Footnote 2:It must be noted, however, that federal courts are divided as well. The Second Circuit Court of Appeals has acknowledged that "[t]he circuits are split around the question of whether a federal court sitting in diversity should apply federal or state law to determine the enforceability of a forum selection clause designating a domestic forum" (Martinez v Bloomberg LP, 740 F3d 211, 222 [2d Cir 2014]).
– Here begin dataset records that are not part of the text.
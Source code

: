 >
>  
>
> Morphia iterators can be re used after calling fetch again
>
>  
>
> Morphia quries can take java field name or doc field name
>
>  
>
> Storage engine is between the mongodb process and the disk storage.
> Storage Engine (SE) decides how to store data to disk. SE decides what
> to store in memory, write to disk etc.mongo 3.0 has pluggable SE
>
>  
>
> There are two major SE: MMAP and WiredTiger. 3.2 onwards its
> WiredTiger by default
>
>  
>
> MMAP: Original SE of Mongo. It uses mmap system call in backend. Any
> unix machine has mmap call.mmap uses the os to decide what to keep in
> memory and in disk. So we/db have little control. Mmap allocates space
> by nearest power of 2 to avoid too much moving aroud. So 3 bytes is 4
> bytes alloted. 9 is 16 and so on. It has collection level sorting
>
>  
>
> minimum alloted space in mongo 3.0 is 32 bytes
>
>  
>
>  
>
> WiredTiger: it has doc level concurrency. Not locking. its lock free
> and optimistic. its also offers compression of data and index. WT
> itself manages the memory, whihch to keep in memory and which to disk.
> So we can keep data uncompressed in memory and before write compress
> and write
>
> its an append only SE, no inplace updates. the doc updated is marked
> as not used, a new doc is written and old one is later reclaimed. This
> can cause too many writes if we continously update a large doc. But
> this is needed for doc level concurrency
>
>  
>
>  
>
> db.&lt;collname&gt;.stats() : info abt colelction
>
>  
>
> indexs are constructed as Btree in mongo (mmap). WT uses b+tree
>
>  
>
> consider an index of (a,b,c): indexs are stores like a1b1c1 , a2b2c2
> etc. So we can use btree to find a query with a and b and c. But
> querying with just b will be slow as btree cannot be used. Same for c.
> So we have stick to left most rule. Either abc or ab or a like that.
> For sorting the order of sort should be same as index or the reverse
The Martinez court held, as a matter of federal law, that "questions of enforceability are resolved under federal law, while interpretive questions—questions about the meaning and scope of a forum selection clause—are resolved under the substantive law designated in an otherwise valid contractual choice-of-law clause." (Id. at 224.)

Footnote 3:The court notes in this regard that an insurance policy issued, as Milmar here claims, in violation of the New York Insurance Law is not void ab initio. Rather, it is "valid and binding upon the insurer issuing the same, but in all respects in which its provisions are in violation of the requirements or prohibitions of this chapter it shall be enforceable as if it conformed with such requirements or prohibitions" (Insurance Law § 3103 [a]; see National Convention Servs., L.L.C. v Applied Underwriters Captive Risk Assur. Co., Inc., 239 F Supp 3d 761, 778 [SD NY 2017]; EverHome Mtge. Co. v Charter Oak Fire Ins. Co., 2012 WL 868961, *7, 2012 US Dist LEXIS 34516, *22 [ED NY, Mar. 14, 2012, No. 07-CV-98 (RRM)(RML)]; see generally 3405 Putnam Realty Corp. v Chubb Custom Ins. Co., 14 AD3d 310, 312 [1st Dept 2005] ["the weight of authority in New York holds that an insurance company's failure to comply with the licensing scheme of this State does not invalidate the insurance contract"]).